## COG403: Problem 2 of Problem Set 1: Betas and Homophones

### All 3 problems for Problem Set 1 Due 4 October 2018

Imagine you are a child learning English. You are building up your vocabulary, but you are struggling with homophones (words that mean different things but sound the same). In particular, you are working on learning the difference between *for* and *four*, both of which are phonetically [fɔɹ]. (This is IPA. For more information, see https://en.wikipedia.org/wiki/International_Phonetic_Alphabet).

You assume that there is a parameter, $\theta$, that controls how often [fɔɹ] conveys each meaning (*for* and *four*). This assumption can be formalized as the graphical model shown below. Each $X_i$ represents a sentence that uses a word that sounds like [fɔɹ]. $X_i$ takes on value 1 if [fɔɹ] in sentence $i$ means *for* and 0 if it means *four*. The assumption underlying this graphical model is that there is some unobserved value of $\theta$ and that for each sentence, a biased coin is flipped to determine whether a word that sounds like [fɔɹ] will mean *for* (with probability $\theta$) or mean *four* (with probability $1- \theta$ ). You would like to learn the value of $\theta$ by observing sentences that contain words that are pronounced [fɔɹ].

We will model learning [fɔɹ] based on corpus data.

![betas graphical model](https://notebooks.azure.com/juliawatson/libraries/q2-betas-and-homophones/raw/grapical_model_betas.png)

### (a) 

Write a function to load in the Brent Ratner child-directed speech corpus and return a dictionary mapping each word type to its frequency in the corpus. This corpus is stored in `data/brent-ratner-corpus.txt` in the library for this notebook.

In [14]:
from collections import Counter

def compute_word_counts(path_to_file):
    """
    path_to_file: string -- the path to the corpus file
    
    Return a dictionary mapping each unique type in the corpus at path_to_file
    to the number of times it occurs in the corpus.
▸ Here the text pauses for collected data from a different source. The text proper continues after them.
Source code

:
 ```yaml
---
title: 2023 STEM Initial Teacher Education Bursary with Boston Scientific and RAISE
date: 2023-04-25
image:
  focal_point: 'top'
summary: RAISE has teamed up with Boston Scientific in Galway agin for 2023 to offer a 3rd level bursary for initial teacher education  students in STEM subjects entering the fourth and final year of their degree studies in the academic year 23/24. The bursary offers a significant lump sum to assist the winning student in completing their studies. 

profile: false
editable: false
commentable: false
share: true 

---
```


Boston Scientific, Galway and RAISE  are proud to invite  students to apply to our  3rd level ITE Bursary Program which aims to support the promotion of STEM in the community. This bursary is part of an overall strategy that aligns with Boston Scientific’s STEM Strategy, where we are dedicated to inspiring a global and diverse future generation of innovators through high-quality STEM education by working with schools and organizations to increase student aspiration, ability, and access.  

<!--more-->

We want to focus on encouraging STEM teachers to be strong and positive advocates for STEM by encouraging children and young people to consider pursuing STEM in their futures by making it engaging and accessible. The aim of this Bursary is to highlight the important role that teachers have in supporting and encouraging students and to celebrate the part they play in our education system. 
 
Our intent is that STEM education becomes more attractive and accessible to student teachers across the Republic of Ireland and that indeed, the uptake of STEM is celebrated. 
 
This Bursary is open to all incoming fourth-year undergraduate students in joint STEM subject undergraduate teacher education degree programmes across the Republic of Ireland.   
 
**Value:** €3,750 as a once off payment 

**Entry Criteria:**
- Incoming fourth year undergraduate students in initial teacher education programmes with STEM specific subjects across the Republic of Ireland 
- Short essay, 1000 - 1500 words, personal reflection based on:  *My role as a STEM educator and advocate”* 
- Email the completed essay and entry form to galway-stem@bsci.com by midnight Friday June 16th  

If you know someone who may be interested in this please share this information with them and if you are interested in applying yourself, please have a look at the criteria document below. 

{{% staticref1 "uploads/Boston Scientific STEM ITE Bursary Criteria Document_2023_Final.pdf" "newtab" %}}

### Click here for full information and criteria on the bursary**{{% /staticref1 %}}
Make sure to convert words
    to all lowercase to get unique types.
    """
    counter = Counter()
    file = open(path_to_file, "r")
    for line in file:
        for word in line.split():
            word = word.lower()
            counter[word]+= 1
    return counter
            

corpus_counts = compute_word_counts('data/brent-ratner-corpus.txt')

### (b)

The estimate of $\theta$ that maximizes your posterior distribution is called the MAP estimate (MAP stands for maximum a posteriori), which we refer to as $\hat{\theta}$. 

You can model your posterior distribution as $Beta(a_1 + k_1, a_2 + k_2)$, where $a_1$ and $a_2$ are from your prior distribution, and $k_1$ is the number of observed sentences with [fɔɹ] that meant *for*, and $k_2$ is the number of observed sentences with [fɔɹ] that meant *four*. 

When you model the posterior distribution this way, then you can compute $\hat{\theta}$ using the formula $\frac{a_1+k_1−1}{(a_1+k_1−1)+(a_2+k_2−1)}$ . 

Use this formula to compute $\hat{\theta}$ after observing child-directed utterances below (taken from the Brent Ratner Corpus$^1$ from CHILDES$^2$):
1. This is food **for** the dragon.
2. One block, two blocks, three blocks, **four** blocks.
3. Thank you **for** the phone.
4. What do you want to get **for** your birthday?

Assume an initial prior distrubution of $Beta(1, 1)$. You may do this by hand or write Python code. If you choose to do it by hand, be sure to show your work.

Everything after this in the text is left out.